Pour progresser en tant que négociateur, il faut déjà être conscient de certains biais
trompeurs, d'intuitions contre-productives. Tout d'abord, il est faux de croire qu'il n'y a
pas de cercle d'apprentissage en négociation, et que donc, on n'apprend jamais rien.
C'est faux. Adopter le point de vue radicalement inverse.
Considérez toute négociation importante comme une occasion d'apprentissage.

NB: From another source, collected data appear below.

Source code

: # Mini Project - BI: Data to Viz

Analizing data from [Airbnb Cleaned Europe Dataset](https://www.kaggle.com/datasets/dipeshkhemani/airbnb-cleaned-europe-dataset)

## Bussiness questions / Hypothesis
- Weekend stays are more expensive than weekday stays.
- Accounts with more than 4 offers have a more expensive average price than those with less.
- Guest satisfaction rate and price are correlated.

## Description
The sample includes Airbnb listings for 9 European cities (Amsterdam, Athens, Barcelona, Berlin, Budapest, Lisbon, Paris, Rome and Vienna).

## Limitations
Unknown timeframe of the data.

Autrement dit, à la suite d'une négociation, prenez un peu de temps pour analyser votre
performance. Cette analyse ex-post ou ce ret-ex (retour d'expérience) comporte deux
volets.
D'une part, identifiez ce qui a fonctionné, et pourquoi. Cela vous aidera de savoir si vous
avez été bon, vraiment bon, ou simplement si vous avez eu un coup de bol terrible. Vous
pourrez ainsi identifier vos points forts et vous reposer dessus en toute confiance pour
votre prochaine négociation.
D'autre part, identifiez tout aussi lucidement ce qui n'a pas fonctionné, et pourquoi.

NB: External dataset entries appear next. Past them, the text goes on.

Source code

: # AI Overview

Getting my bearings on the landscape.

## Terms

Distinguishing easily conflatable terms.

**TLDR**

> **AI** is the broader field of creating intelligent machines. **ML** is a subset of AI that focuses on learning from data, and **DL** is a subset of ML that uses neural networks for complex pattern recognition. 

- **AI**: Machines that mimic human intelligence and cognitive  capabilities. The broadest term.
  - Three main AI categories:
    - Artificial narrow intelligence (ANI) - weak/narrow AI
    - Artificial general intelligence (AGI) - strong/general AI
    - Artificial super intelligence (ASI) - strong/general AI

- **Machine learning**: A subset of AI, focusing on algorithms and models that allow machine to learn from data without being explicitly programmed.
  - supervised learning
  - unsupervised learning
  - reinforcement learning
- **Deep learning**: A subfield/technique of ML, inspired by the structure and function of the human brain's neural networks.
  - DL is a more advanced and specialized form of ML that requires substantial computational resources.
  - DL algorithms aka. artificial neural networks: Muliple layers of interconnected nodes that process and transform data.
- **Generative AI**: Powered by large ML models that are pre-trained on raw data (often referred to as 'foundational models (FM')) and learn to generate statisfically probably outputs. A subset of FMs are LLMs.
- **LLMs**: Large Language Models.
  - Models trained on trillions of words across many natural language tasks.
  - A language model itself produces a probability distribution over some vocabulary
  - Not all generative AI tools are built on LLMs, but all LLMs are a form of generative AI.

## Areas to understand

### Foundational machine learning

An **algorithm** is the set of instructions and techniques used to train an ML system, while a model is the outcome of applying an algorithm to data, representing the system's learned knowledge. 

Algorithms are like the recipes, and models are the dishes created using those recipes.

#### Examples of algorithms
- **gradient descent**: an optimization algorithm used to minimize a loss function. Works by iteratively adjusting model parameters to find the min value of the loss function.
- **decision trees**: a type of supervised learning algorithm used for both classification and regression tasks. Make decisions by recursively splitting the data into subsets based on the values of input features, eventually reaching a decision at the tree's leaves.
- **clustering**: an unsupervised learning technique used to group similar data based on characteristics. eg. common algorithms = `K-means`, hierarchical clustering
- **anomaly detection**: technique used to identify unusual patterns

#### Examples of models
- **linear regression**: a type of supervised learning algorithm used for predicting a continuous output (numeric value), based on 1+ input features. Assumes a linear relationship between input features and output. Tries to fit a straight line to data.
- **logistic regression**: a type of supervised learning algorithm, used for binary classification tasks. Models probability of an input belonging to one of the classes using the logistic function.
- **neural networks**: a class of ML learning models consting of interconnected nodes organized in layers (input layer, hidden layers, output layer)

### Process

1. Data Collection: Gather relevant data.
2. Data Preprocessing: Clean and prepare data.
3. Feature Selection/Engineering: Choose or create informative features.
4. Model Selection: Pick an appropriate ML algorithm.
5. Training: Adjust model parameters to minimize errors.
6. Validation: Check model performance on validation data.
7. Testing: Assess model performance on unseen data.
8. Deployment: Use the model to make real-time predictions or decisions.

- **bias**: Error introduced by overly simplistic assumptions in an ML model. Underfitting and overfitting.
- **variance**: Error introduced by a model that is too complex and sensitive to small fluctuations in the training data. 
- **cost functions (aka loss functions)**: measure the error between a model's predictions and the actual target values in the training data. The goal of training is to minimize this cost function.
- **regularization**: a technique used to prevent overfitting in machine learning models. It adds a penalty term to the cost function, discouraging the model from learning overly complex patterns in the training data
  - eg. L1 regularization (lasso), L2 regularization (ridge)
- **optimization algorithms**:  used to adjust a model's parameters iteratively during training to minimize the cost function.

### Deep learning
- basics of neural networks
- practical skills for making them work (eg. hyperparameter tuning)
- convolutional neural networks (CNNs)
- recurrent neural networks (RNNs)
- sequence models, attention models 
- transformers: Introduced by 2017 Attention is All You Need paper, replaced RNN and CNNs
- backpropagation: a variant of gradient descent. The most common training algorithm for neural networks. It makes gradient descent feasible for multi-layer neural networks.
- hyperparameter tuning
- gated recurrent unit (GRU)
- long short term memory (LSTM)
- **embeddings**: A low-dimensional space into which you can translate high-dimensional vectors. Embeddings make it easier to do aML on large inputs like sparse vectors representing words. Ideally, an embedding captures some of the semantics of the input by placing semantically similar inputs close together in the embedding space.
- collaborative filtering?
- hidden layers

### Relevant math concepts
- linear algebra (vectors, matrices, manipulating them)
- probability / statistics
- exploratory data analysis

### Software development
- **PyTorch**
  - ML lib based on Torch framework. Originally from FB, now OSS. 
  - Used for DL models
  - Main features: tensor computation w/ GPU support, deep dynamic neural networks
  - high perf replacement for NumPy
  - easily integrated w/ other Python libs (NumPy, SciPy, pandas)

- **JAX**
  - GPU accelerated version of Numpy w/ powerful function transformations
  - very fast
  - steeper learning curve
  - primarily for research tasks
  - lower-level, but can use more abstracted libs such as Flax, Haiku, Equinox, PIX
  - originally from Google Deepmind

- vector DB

Cela vous évitera de simplement rejeter le blâme sur l'autre en disant, " la négociation a
échoué parce que l'autre n'a pas compris à quel point nous sommes excellent ". Et vous
pourrez ainsi peu à peu identifier vos points faibles, ceux que vous avez tout intérêt à
améliorer avant votre prochaine négociation.

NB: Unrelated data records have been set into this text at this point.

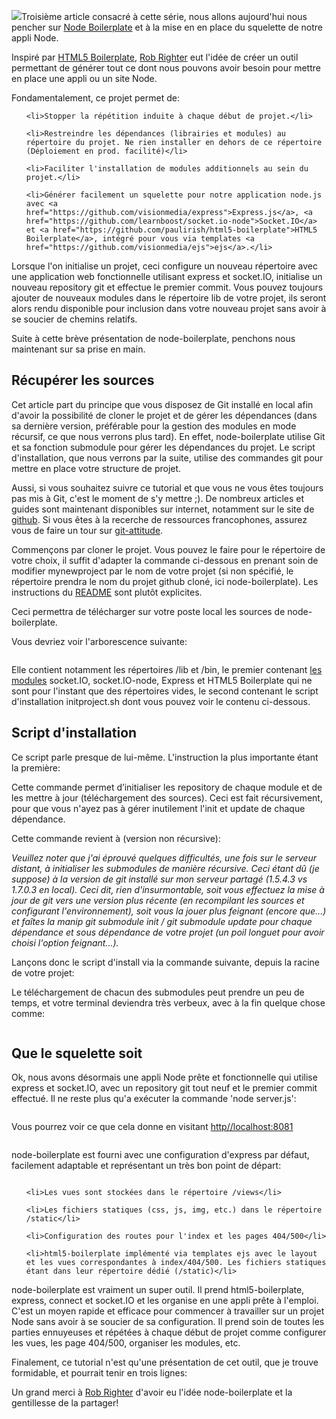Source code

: <!--config
Title: "Node Boilerplate: ou comment mettre en place une appli node.js en moins de 5 minutes"
Author: Mickael Daniel
Date: Nov 23 2010 22:18:00 GMT-0500 (CDT)
Note: This post is an import from an older wordpress post, as a results not markdown formated
Categories: javascript, node
config-->

<img class="mk-blog-img" src="/node-boilerplate/node-boilerplate-featured.jpg" />Troisième article consacré à cette série, nous allons aujourd'hui nous pencher sur <a href="https://github.com/robrighter/node-boilerplate">Node Boilerplate</a> et à la mise en en place du squelette de notre appli Node.



Inspiré par <a href="http://html5boilerplate.com/">HTML5 Boilerplate</a>, <a href="http://robrighter.com/">Rob Righter</a> eut l'idée de créer un outil permettant de générer tout ce dont nous pouvons avoir besoin pour mettre en place une appli ou un site Node. 



Fondamentalement, ce projet permet de:

<ol>

	<li>Stopper la répétition induite à chaque début de projet.</li>

	<li>Restreindre les dépendances (librairies et modules) au répertoire du projet. Ne rien installer en dehors de ce répertoire (Déploiement en prod. facilité)</li>

	<li>Faciliter l'installation de modules additionnels au sein du projet.</li>

	<li>Générer facilement un squelette pour notre application node.js avec <a href="https://github.com/visionmedia/express">Express.js</a>, <a href="https://github.com/learnboost/socket.io-node">Socket.IO</a> et <a href="https://github.com/paulirish/html5-boilerplate">HTML5 Boilerplate</a>, intégré pour vous via templates <a href="https://github.com/visionmedia/ejs">ejs</a>.</li>

</ol>



Lorsque l'on initialise un projet, ceci configure un nouveau répertoire avec une application web fonctionnelle utilisant express et socket.IO, initialise un nouveau repository git et effectue le premier commit. Vous pouvez toujours ajouter de nouveaux modules dans le répertoire lib de votre projet, ils seront alors rendu disponible pour inclusion dans votre nouveau projet sans avoir à se soucier de chemins relatifs.



Suite à cette brève présentation de node-boilerplate, penchons nous maintenant sur sa prise en main.



<!--more-->



<h2>Récupérer les sources</h2>

Cet article part du principe que vous disposez de Git installé en local afin d'avoir la possibilité de cloner le projet et de gérer les dépendances (dans sa dernière version, préférable pour la gestion des modules en mode récursif, ce que nous verrons plus tard). En effet, node-boilerplate utilise Git et sa fonction submodule pour gérer les dépendances du projet. Le script d'installation, que nous verrons par la suite, utilise des commandes git pour mettre en place votre structure de projet.



Aussi, si vous souhaitez suivre ce tutorial et que vous ne vous êtes toujours pas mis à Git, c'est le moment de s'y mettre <span rt-90>;)</span>. De nombreux articles et guides sont maintenant disponibles sur internet, notamment sur le site de <a href="http://help.github.com/">github</a>. Si vous êtes à la recerche de ressources francophones, assurez vous de faire un tour sur <a href="http://www.git-attitude.fr/">git-attitude</a>.



Commençons par cloner le projet. Vous pouvez le faire pour le répertoire de votre choix, il suffit d'adapter la commande ci-dessous en prenant soin de modifier mynewproject par le nom de votre projet (si non spécifié, le répertoire prendra le nom du projet github cloné, ici node-boilerplate). Les instructions du <a href="https://github.com/robrighter/node-boilerplate">README</a> sont plutôt explicites.



<script src="https://gist.github.com/710251.js"> </script>



Ceci permettra de télécharger sur votre poste local les sources de node-boilerplate.



Vous devriez voir l'arborescence suivante:



<img class="mk-blog-img-center" src="/node-boilerplate/node-boilerplate-tree.png" alt="" />



Elle contient notamment les répertoires /lib et /bin, le premier contenant <a href="https://github.com/robrighter/node-boilerplate/tree/master/lib">les modules</a> socket.IO, socket.IO-node, Express et HTML5 Boilerplate qui ne sont pour l'instant que des répertoires vides, le second contenant le script d'installation initproject.sh dont vous pouvez voir le contenu ci-dessous.



<h2>Script d'installation</h2>

<script src="https://gist.github.com/710271.js"> </script>



Ce script parle presque de lui-même. L'instruction la plus importante étant la première:

<script src="https://gist.github.com/710283.js"></script>



Cette commande permet d’initialiser les repository de chaque module et de les mettre à jour (téléchargement des sources). Ceci est fait récursivement, pour que vous n'ayez pas à gérer inutilement l'init et update de chaque dépendance.



Cette commande revient à (version non récursive):

<script src="https://gist.github.com/710292.js"> </script>



<em>Veuillez noter que j'ai éprouvé quelques difficultés, une fois sur le serveur distant, à initialiser les submodules de manière récursive. Ceci étant dû (je suppose) à la version de git installé sur mon serveur partagé (1.5.4.3 vs 1.7.0.3 en local). Ceci dit, rien d'insurmontable, soit vous effectuez la mise à jour de git vers une version plus récente (en recompilant les sources et configurant l'environnement), soit vous la jouer plus feignant (encore que...) et faîtes la manip git submodule init / git submodule update pour chaque dépendance et sous dépendance de votre projet (un poil longuet pour avoir choisi l'option feignant...).</em>



Lançons donc le script d'install via la commande suivante, depuis la racine de votre projet:

<script src="https://gist.github.com/712388.js"> </script>



Le téléchargement de chacun des submodules peut prendre un peu de temps, et votre terminal deviendra très verbeux, avec à la fin quelque chose comme:



<img class="mk-blog-img-center" src="/node-boilerplate/node-boilerplate-initproject.png" alt="" />



<h2>Que le squelette soit</h2>

Ok, nous avons désormais une appli Node prête et fonctionnelle qui utilise express et socket.IO, avec un repository git tout neuf et le premier commit effectué. Il ne reste plus qu'a exécuter la commande 'node server.js':



<img class="mk-blog-img-center" src="/node-boilerplate/node-boilerplate-run.png" alt="" />



Vous pourrez voir ce que cela donne en visitant <a href="http//localhost:8081">http//localhost:8081</a>

<img class="mk-blog-img-center" src="/node-boilerplate/node-boilerplate-test.png" alt="" />





node-boilerplate est fourni  avec une configuration d'express par défaut, facilement adaptable et représentant un très bon point de départ:

<img class="mk-blog-img-right" src="/node-boilerplate/node-boilerplate-tree2.png" alt="" />



<ul>

	<li>Les vues sont stockées dans le répertoire /views</li>

	<li>Les fichiers statiques (css, js, img, etc.) dans le répertoire /static</li>

	<li>Configuration des routes pour l'index et les pages 404/500</li>

	<li>html5-boilerplate implémenté via templates ejs avec le layout et les vues correspondantes à index/404/500. Les fichiers statiques étant dans leur répertoire dédié (/static)</li>

</ul>



node-boilerplate est vraiment un super outil. Il prend html5-boilerplate, express, connect et socket.IO et les organise en une appli prête à l'emploi. C'est un moyen rapide et efficace pour commencer à travailler sur un projet Node sans avoir à se soucier de sa configuration. Il prend soin de toutes les parties ennuyeuses et répétées à chaque début de projet comme configurer les vues, les page 404/500, organiser les modules, etc.



<div class="clear"></div>



Finalement, ce tutorial n'est qu'une présentation de cet outil, que je trouve formidable, et pourrait tenir en trois lignes:

<script src="https://gist.github.com/712570.js"> </script>



Un grand merci à <a href="https://github.com/robrighter">Rob Righter</a> d'avoir eu l'idée node-boilerplate et la gentillesse de la partager!



<div class="clear"></div>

Selon l'importance de la négociation, le fait de réfléchir à ces deux questions simples,
qu'est-ce qui a bien marché et pourquoi, qu'est-ce qui n'a pas bien marché et
pourquoi, peut prendre quelques minutes ou plusieurs heures et vous pouvez le faire
seul ou avec des collaborateurs. Pratiquer de manière informelle cet exercice de ret-ex
peut s'avérer excellent pour développer un bon esprit d'équipe et une capacité collective
à aller un cran plus loin dans les négociations. Votre analyse vous aidera à vous
concentrer sur les bonnes questions lors de votre prochaine préparation, et donc
d'obtenir de meilleurs résultats lors de la négociation, que vous analyserez à leur tour,
etc.
Une autre idée fausse mais répandue est notre tendance naturelle à sous-estimer
l'autre partie et à nous faire un peu trop confiance. Mieux vaut adopter le point de vue
inverse, votre interlocuteur a justement été choisi par son organisation parce qu'il ou elle
est capable et compétent. Évitez de tirer des conclusions trop rapides du type " non mais
s'il ne comprend pas, c'est qu'il est stupide ". Non, peut-être que c'est vous qui n'avez
pas été suffisamment clair, explicite.
Autre exemple, " il est nerveux parce qu'il ne sait pas se contrôler ". Non, peut-être que
c'est vous qui ne savez pas vous contrôler, qui avez une tendance à témoigner une
agressivité qui bloque tout.
Une troisième idée reçue tout aussi fausse consiste à croire que la négociation serait
toujours et uniquement une pure compétition. L'objectif serait de battre l'autre. Au
contraire, personne n'aime être battu par son adversaire.
Beaucoup de gens croient que la négociation serait toujours une affaire de concession. Ils
pensent que c'est forcément un jeu à somme nulle : ce que je gagne, l'autre doit le
perdre, et vice versa. Non, la réalité est différente. Et comme nous le verrons plus tard, la
négociation va vous aider à créer des choses ensemble. Je ne suis pas toujours obligé de
prendre à l'autre ce dont j'ai besoin. Je peux le créer avec lui, avec son soutien. Et l'autre
acceptera de m'aider sur ce point parce qu'il sait que je l'aiderai à faire de même sur un
autre point de la négociation par un esprit de réciprocité, et cela change tout. Voilà
pourquoi il faut aussi éviter cet autre écueil. Croire qu'il n'existe qu'une solution donnée
dans une négociation, et évidemment la nôtre.